Sadly riddled with bugs, but still a decent TombRaider experience
A few first impressions after playing Tomb Raider: Underworld for an hour or two. The graphics are pretty nice, they capture the feeling of scale pretty well, frame rates however aren't so great. Animations feel pretty broken in this one, some things such as diving into the water just look plain wrong and looked much better in previous parts. In addition collision detection is pretty wonky, you clip through other objects quite frequently and it just feels pretty buggy overall and not as smooth as in previous entries into the series. Level design is a little different again, the levels are much bigger this time around, which looks nice and gives the game an old-school kind of feel, but makes hunting for objects also quite a bit more complicated. The menu structure got changed to a radial menu, instead of the classical rectangular ones in the previous, not a deal breaker, but it seems like an unnecessary change. The story starts this time with one of those 'start in the future where things are broken, then flash back to two weeks earlier' things, which I don't really like. It doesn't add anything, but starts the player straight into confusion territory instead of letting the adventure start in an easily accessible straight forward manner. The treasures are pretty badly placed so far, just randomly standing around without interesting hiding spots.
Update: I have now finished the game and while the feeling of playing a rather buggy game never completly vanished I still enjoyed it quite a lot. The thing that this Tomb Raider does notably better then the previous ones is the size of the levels and the focus on exploration. Its pretty much a "here is your level, go explore" with much less of a structure that pushes you in a specific direction or combat to distract you. In case you get lost the game provides a two level hint system, going to the PDA gives you one hint and pressing a button gives you a second hint, which helps quite a bit when you are lost without giving the solution away completly. The new sonar map on the other side isn't all that helpful, while it give you a full freely movable 3d map, its all in the same texture without structural hints, so finding a wall you can climp doesn't get any easier via that map. One thing missing in this game, again, is the radio talk, Legend had a constant voice over while playing the levels, in Underworld that is limited to cutscenes, which is sad, since I consider that voice over one of the most interesting things that Legend brought to the table.
The Croft Manner level is missing as well in Underworld, while you do visit the Croft Manner, you do it in a normal in-game level, not in the advenutre kind of way you did in previous games. Other stuff that is missing is the ability to rewatch cutscenes and to replay levels, which is pretty stupid. You however can revisit levels for puzzle hunting in a special mode that removes some puzzles and fighting from the level that you have already done, which is pretty nice change.

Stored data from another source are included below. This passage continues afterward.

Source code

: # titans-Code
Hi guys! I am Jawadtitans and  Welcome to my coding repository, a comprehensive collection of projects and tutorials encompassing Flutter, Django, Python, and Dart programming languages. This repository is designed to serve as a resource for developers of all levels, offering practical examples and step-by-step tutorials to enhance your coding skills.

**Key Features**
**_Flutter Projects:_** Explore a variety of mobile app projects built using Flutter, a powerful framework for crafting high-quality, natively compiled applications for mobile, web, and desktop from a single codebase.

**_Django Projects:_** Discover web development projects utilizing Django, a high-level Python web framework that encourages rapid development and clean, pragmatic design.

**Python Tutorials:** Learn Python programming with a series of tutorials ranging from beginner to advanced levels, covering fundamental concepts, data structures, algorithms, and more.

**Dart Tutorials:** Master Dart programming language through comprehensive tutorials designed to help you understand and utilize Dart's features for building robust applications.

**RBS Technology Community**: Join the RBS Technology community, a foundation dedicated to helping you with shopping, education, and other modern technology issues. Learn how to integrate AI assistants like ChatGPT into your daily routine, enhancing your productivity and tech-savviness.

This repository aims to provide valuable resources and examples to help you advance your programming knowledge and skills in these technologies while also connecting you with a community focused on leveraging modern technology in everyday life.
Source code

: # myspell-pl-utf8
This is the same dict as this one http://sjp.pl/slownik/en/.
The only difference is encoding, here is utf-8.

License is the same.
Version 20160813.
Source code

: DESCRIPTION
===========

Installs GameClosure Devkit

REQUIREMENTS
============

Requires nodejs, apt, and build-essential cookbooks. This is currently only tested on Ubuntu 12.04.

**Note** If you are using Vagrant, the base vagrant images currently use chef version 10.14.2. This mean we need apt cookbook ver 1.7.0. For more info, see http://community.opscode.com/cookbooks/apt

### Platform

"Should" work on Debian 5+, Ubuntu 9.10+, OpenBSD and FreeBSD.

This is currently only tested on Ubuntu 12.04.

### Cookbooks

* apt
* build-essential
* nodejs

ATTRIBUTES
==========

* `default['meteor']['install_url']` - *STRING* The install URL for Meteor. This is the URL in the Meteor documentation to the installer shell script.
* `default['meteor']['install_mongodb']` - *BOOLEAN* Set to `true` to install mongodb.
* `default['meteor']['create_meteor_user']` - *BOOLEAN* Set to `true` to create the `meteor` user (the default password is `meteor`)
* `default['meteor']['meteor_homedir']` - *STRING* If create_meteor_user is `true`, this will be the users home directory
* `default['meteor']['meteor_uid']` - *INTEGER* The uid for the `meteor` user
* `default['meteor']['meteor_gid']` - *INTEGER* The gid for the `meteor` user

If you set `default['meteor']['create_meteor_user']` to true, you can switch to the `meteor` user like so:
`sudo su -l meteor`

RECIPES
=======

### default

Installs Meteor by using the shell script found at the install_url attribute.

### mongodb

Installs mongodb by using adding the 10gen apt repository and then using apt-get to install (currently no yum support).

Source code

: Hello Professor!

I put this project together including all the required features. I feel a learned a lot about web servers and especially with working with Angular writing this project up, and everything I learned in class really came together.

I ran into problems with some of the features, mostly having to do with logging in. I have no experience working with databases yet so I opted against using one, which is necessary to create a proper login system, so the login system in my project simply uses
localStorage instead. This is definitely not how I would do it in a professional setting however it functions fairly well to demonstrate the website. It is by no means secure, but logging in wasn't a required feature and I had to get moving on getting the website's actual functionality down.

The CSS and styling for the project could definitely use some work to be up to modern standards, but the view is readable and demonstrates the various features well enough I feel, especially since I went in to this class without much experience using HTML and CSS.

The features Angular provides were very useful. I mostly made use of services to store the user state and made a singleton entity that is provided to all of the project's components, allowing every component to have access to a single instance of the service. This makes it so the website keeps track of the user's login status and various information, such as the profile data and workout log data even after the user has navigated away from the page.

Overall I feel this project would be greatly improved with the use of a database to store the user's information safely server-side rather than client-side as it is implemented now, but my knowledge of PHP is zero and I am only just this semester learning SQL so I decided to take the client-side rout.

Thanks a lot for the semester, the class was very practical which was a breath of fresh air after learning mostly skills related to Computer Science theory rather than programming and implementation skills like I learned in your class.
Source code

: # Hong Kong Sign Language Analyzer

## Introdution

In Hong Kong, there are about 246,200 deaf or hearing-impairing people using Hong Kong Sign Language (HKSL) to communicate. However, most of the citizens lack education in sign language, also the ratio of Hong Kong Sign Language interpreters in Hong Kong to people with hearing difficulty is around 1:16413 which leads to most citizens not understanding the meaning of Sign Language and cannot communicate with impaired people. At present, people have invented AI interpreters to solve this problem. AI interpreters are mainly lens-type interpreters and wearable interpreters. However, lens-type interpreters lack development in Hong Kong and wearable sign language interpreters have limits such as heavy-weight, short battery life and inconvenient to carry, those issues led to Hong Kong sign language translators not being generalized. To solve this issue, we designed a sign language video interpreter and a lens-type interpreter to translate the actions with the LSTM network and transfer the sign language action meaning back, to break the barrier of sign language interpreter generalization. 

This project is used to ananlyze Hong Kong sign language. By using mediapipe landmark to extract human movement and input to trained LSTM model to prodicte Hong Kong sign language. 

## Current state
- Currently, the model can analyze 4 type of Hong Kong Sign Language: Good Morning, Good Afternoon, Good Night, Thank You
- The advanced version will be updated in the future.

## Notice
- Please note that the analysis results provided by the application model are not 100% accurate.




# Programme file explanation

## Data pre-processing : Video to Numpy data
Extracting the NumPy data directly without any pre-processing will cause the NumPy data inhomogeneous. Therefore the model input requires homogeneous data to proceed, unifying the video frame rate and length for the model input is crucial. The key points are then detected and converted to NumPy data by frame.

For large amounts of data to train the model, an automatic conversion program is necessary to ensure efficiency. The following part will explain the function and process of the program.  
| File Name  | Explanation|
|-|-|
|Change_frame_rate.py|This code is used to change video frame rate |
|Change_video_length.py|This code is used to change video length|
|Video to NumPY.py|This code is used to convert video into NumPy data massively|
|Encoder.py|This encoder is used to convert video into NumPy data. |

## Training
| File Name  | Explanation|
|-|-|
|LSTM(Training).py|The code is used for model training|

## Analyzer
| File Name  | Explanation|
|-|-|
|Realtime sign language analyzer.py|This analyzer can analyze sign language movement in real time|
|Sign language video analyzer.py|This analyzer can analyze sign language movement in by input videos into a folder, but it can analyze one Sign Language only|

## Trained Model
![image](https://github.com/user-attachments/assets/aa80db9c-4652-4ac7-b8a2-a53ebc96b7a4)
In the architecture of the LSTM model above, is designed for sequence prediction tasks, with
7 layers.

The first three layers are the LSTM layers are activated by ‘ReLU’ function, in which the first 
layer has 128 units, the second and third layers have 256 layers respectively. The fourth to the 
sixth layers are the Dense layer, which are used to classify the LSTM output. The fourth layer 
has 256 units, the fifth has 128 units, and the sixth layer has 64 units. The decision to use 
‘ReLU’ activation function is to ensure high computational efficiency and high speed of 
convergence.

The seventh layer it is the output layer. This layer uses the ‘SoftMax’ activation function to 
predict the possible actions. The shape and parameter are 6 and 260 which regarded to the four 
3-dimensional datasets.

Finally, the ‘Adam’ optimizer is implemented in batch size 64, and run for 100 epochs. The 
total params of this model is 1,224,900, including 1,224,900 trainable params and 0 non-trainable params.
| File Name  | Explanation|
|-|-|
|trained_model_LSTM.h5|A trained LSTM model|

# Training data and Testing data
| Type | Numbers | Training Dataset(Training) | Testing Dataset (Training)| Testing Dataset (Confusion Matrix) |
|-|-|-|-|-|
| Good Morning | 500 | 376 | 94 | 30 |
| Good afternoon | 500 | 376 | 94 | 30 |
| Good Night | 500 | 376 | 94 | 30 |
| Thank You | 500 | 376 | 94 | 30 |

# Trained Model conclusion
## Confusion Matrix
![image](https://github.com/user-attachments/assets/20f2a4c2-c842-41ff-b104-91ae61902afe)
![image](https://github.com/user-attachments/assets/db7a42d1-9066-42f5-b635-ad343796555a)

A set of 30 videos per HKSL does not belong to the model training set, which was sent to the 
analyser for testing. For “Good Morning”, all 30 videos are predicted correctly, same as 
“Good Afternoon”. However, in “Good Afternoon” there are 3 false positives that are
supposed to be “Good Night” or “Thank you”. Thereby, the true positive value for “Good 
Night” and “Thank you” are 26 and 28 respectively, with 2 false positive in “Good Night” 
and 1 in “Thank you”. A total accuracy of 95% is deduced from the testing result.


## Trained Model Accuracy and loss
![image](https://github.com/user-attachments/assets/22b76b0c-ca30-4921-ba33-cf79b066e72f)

The rope is much more flexible in Underworld then in previous games, it will now bend around objects and you can use it for proper roping, which gives the game quite an additional vertical range. You also get a bike in a few levels, one that you can use pretty much like the horse in a Zelda or Shadow of the Collosus, so its much more flexible and fun, and not annoying like the bike levels in Legend. Instead of Excalibur you get a Hammer this time, which in terms of animation and gameplay behaves pretty much exactly the same, weird case of recycling.
An interesting addition is the way quick time events are handled, instead of having a cutscenes with special button presses, the game goes into slow motion and keeps the normal game mechanics up and running. So QTEs aren't as disruptive.
The story in Underworld continues and concludes the ones started in Legend and Anniversary and is for most part good enough, it however lacks quite a bit of exposition and jumps from start to finish a little to quickly without really much of a middle ground.
Overall, Underworld has plenty of obvious, weird and unnecessary flaws that feel like they could have been easily avoided would the game have spend another few month in development, but even with all its faults its still a pretty damn good game. And seriously, in a time were almost every other game follows the same boring over-the-shoulder shooting mechanics (Uncharted, I am looking at you...), I am more then happy to play a game that does do something different, even when what it doesn't isn't something fundamentally new either and a little flawed in implemnetation.